I stare in wide-eyed wonderment at the $500.00 per-ticket meal in front of me. Minnow-sized filet of Chilean Sea Bass, perched on slivers of au gratin potatoes. A side dish of asparagus—three pencil-thin spears, to be exact. My stomach growls, and I’m embarrassed. No doubt, my cheeks are as red as the discount stickers on the bottoms of my new shoes.
The chandelier dims, and a waifish little girl appears on the projection screen, alongside the caption: Do You Know The Face of Hunger? Her clothes are torn, and she stares into the distance with vacant eyes, as if clinging to the hollow safety of her thoughts.
I recognize instantly the world-weary look in her liquid brown eyes, and when she dabs tinted foundation on her brother’s chickenpox blisters so he can take advantage of the school lunch program, my stomach twists with remembered pain. The silk-draped walls disappear, replaced in that moment by sawdust and canvas. I know this girl, I say to myself, I know her story.
I’m writing that story now. Or polishing it, to be more precise, which is why I wheeled my roadster to Second Harvest Food Bank a few weeks back. An abandoned Navy facility, the warehouse has been updated, expanded and refurbished, thanks to charitable individuals and corporations. I am here to watch the video again, and to verify my notes. But I come away with so much more.
As one of the staff members leads me around the warehouse, I am awestruck by the outpouring of generosity represented there. So much nutritious, delicious food in one place...I swear, the little girl in me feels as if her knees might buckle.

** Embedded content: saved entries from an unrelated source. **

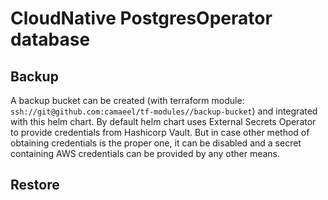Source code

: # CloudNative PostgresOperator database

## Backup

A backup bucket can be created (with terraform module: `ssh://git@github.com:camaeel/tf-modules//backup-bucket`) and integrated with this helm chart. 
By default helm chart uses External Secrets Operator to provide credentials from Hashicorp Vault. But in case other method of obtaining credentials is the proper one, it can be disabled and a secret containing AWS credentials can be provided by any other means. 

## Restore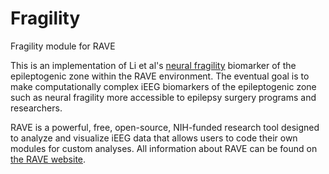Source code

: # Fragility
Fragility module for RAVE

This is an implementation of Li et al's [neural fragility](https://doi.org/10.1038/s41593-021-00901-w) biomarker of the epileptogenic zone within the RAVE environment. The eventual goal is to make computationally complex iEEG biomarkers of the epileptogenic zone such as neural fragility more accessible to epilepsy surgery programs and researchers.

RAVE is a powerful, free, open-source, NIH-funded research tool designed to analyze and visualize iEEG data that allows users to code their own modules for custom analyses. All information about RAVE can be found on [the RAVE website](https://rave.wiki).
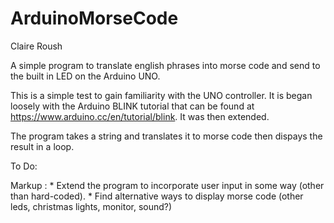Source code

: # ArduinoMorseCode
Claire Roush

A simple program to translate english phrases into morse code and send to the built in LED on the Arduino UNO.

This is a simple test to gain familiarity with the UNO controller. It is began loosely with the Arduino BLINK tutorial
that can be found at https://www.arduino.cc/en/tutorial/blink. It was then extended. 

The program takes a string and translates it to morse code then dispays the result in a loop.

To Do:

Markup : * Extend the program to incorporate user input in some way (other than hard-coded).
         * Find alternative ways to display morse code (other leds, christmas lights, monitor, sound?)
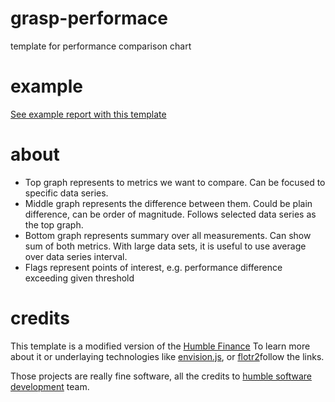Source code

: # grasp-performace
template for performance comparison chart


# example
[See example report with this template](https://cdn.rawgit.com/yoosiba/grasp-performace/master/report.html "example")


# about

 * Top graph represents to metrics we want to compare. Can be focused to specific data series.
 * Middle graph represents the difference between them. Could be plain difference, can be order of magnitude.
   Follows selected data series as the top graph.
 * Bottom graph represents summary over all measurements. Can show sum of both metrics. 
   With large data sets, it is useful to use average over data series interval.
 * Flags represent points of interest, e.g. performance difference exceeding given threshold


# credits
This template is a modified version of the [Humble Finance](http://www.humblesoftware.com/finance/index)
To learn more about it or underlaying technologies like [envision.js](http://humblesoftware.com/envision/), or 
[flotr2](http://www.humblesoftware.com/flotr2/index)follow the links.

Those projects are really fine software, all the credits to [humble software development](http://www.humblesoftware.com/) team.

I describe for Meredith the hunger I experienced growing up. We relied on government subsidies, I say, like bulgur and cheese. Free lunch tickets and food stamps, which extracted a price we couldn’t always pay. We ate the crumbs off other people’s tables: stale cornflakes and limp vegetables; leftover cornbread, drowned in a sea of powdered milk. Church suppers were wonderful—we feasted on noodle casseroles and layered Jello salads until we fell into a satisfied stupor. And when the occasional Good Samaritan stopped by, we gorged ourselves on preacher’s cake and ‘nana pudding. Feast and famine, that was my story.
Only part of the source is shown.